Dalla ricerca emerge un utilizzo relativamente diffuso dei contratti di collaborazione coordinata e continuativa (pari al 4,8%). Anche il contratto a tempo determinato assume un certo peso (pari al 3,1% del totale) quasi esclusivamente nella sua forma a tempo pieno e utilizzata principalmente per sostituire il personale dipendente assente per malattia o maternità. Molto raro è l’utilizzo del part-time a tempo determinato (quattro soli casi dei quali tre presso la provincia), mentre non si registra alcun contratto di prestazione occasionale. Degli enti rilevati, solo la regione Emilia Romagna fa ricorso al telelavoro e ai rapporti di lavoro interinale. La durata dei contratti atipici è per il 37,5% quella annuale.

- Gli atipici in riviera

Il territorio riminese sembra rappresentare il naturale approdo delle evoluzioni del costume e nuove tendenze del mercato, caratterizzandosi come la patria del loisir, ossia del divertimento. La capacità di reazione alla crisi turistica degli anni 80 ha consentito al sistema riminese di riorganizzare la propria struttura produttiva attraverso la trasformazione di un’antica vocazione balneare, prima elitaria, poi di massa, in un’area specializzata nel divertimento e nel congressuale/fieristico.

Ecco dunque che la tradizionale offerta turistica si trasforma in una più ampia strategia competitiva che fa proprio del divertimento il nuovo protagonista. Tre le principali categorie di lavoratori atipici del divertimento: i manager of leisure (manager del divertimento), che costituiscono una fascia quantitativamente ristretta, gli scouts of leisure (giovani alla ricerca della propria carriera professionale), che, al contrario dei manager, non hanno ancora trovato una posizione riconosciuta, e gli spot workers (i lavoratori del week end), in prevalenza studenti che vogliono guadagnare qualcosa per pagarsi gli studi o coloro che desiderano associare un guadagno ad una passione particolare (verso la musica o lo sport per esempio).
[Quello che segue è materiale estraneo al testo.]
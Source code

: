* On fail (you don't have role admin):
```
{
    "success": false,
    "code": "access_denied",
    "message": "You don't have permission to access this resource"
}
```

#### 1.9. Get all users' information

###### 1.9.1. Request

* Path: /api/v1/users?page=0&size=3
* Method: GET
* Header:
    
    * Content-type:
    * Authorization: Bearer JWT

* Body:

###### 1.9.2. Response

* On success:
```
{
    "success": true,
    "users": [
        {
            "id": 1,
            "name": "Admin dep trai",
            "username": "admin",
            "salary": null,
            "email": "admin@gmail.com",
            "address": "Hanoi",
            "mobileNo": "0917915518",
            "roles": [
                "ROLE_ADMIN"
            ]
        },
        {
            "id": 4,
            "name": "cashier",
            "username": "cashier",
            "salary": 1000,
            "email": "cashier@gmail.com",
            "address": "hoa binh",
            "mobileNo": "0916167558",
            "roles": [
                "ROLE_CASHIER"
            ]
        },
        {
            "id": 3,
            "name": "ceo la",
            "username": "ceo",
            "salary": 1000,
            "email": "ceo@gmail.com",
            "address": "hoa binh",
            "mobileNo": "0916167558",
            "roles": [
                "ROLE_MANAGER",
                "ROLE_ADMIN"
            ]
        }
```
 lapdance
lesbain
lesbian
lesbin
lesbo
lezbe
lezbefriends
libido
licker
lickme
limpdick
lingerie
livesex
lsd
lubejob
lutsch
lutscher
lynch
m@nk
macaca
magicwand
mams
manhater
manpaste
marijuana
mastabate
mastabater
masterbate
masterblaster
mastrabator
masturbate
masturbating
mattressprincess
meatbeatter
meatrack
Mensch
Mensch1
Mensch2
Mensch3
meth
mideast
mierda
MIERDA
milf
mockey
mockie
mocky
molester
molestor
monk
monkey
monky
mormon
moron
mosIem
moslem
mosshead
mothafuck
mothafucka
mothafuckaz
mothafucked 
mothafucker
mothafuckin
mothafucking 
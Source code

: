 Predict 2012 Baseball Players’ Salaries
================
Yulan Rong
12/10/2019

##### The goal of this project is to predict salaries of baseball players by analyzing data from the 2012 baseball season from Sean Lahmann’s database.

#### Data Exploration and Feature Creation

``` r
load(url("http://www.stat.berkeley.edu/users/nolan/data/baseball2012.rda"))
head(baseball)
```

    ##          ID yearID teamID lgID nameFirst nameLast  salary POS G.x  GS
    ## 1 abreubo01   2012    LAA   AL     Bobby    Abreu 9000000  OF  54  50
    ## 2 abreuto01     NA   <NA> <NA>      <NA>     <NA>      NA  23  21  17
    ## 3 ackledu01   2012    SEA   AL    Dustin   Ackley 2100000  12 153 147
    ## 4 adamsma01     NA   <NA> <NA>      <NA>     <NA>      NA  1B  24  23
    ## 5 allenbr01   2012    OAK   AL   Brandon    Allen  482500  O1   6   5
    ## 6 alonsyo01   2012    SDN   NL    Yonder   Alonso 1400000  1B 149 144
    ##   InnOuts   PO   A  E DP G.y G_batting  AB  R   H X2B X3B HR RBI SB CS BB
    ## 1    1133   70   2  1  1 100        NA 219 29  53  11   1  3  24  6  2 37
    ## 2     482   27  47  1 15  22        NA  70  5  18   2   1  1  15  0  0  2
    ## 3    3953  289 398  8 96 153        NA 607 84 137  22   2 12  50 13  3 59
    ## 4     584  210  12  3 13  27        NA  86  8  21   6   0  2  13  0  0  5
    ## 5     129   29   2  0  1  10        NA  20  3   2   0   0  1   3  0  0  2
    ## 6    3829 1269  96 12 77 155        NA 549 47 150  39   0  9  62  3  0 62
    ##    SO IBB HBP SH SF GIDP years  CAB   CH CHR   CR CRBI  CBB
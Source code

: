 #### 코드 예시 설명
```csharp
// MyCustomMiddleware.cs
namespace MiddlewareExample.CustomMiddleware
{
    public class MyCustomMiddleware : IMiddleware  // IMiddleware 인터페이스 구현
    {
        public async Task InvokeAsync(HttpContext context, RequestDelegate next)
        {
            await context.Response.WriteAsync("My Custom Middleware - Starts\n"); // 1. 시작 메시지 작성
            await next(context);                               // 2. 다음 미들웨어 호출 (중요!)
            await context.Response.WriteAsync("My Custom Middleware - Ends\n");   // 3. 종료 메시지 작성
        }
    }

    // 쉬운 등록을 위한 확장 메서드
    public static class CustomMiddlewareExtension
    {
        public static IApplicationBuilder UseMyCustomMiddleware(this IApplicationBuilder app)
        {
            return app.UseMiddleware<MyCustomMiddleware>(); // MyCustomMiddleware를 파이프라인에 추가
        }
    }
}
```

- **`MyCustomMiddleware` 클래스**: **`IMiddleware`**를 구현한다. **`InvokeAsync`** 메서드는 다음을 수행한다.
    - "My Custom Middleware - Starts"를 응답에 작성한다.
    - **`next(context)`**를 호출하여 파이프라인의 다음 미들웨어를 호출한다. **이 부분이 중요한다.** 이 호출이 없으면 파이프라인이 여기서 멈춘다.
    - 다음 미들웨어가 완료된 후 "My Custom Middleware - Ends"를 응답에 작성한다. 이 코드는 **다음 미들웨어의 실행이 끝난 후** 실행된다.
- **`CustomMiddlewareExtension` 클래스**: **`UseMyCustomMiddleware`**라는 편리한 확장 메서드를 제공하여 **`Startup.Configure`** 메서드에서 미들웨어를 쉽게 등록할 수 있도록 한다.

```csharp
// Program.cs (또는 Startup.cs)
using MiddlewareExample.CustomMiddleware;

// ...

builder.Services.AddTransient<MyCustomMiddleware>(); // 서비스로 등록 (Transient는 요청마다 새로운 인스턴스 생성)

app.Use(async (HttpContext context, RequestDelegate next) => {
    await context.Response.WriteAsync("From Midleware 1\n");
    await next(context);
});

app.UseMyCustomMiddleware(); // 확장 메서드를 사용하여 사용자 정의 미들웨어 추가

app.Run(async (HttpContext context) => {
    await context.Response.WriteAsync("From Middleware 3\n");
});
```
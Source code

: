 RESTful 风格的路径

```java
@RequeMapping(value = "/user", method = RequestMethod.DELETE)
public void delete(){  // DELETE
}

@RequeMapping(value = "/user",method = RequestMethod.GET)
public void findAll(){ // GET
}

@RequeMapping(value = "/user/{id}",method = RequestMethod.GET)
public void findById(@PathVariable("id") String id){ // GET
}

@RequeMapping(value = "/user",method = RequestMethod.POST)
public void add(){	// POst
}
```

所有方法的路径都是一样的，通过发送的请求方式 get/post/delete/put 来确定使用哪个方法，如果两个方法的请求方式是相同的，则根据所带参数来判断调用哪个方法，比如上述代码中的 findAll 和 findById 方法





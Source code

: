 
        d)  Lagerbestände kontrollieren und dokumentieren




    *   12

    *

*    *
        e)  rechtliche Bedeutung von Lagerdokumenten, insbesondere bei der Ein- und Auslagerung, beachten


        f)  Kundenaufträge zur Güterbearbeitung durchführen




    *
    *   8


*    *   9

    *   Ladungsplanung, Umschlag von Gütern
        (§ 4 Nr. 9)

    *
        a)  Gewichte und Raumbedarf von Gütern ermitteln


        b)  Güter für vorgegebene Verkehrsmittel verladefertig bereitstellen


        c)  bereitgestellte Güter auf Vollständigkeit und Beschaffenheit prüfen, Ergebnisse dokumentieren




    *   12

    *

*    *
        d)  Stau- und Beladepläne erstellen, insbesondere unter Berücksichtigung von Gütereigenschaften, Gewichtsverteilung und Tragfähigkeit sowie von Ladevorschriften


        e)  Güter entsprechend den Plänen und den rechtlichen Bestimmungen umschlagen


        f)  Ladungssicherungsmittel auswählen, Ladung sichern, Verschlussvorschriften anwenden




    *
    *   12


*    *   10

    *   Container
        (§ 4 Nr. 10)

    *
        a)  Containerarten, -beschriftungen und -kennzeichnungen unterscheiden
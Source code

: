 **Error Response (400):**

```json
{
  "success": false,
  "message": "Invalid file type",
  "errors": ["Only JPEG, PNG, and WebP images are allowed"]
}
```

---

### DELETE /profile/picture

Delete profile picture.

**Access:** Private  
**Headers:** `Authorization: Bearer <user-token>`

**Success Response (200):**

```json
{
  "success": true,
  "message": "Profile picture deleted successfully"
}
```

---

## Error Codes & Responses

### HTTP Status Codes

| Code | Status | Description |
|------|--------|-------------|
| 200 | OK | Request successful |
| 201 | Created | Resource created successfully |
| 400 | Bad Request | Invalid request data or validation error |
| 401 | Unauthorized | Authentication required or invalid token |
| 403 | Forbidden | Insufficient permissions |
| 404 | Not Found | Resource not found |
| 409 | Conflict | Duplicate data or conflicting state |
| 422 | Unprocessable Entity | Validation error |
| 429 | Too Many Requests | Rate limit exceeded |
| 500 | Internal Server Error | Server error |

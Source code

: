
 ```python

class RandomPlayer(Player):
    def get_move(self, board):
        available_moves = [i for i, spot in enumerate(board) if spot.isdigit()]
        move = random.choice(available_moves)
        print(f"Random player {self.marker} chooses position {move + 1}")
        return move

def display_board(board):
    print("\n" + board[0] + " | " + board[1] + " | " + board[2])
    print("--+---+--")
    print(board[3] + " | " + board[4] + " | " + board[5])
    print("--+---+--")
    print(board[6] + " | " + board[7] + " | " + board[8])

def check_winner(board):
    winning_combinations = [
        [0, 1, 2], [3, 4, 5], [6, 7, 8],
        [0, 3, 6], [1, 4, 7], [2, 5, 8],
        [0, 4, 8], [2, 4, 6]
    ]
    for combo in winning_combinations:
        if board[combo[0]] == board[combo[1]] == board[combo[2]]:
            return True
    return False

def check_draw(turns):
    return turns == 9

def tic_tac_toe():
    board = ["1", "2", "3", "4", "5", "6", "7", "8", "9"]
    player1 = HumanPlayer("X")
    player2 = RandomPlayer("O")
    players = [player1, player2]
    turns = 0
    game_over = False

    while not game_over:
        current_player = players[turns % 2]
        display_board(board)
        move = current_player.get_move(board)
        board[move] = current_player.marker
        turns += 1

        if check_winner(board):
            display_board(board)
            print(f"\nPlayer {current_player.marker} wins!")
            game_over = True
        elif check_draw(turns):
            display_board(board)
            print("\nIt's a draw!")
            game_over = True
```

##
ItaliaOggi (Economia e Impresa)
Numero
127, pag. 12 del 30/5/2003

Le priorità: formazione e previdenza

Formazione, servizi per l’impiego, sistema del credito e delle tutele rappresentano, secondo la Cna, le aree su cui intervenire per corrispondere alle esigenze di crescita professionale e sicurezza espresse dagli atipici intervistati nella ricerca svolta a Rimini e Bologna.

L’obiettivo è quello di fornire una formazione che offra contenuti a standard elevati, e diversificata per settori; servizi qualificati in grado di favorire maggiormente l’incrocio tra domanda offerta, l’orientamento e la transizione da un’occupazione all’altra. E ancora, interventi di sostegno al credito o a fondi di liquidità e la creazione di istituti assicurativi in grado di limitare l’elevato rischio imprenditoriale legato alla fase di start-up e alla dinamicità del mercato per questo tipo di attività. Infine, ottenere una soddisfacente tutela sociale a partire dagli ammortizzatori sociali e dalla salute, soprattutto nei periodi di intermittenza tra un lavoro e l’altro. Per tutto questo la Cna ha dato vita a un’apposita struttura: CnaInProprio.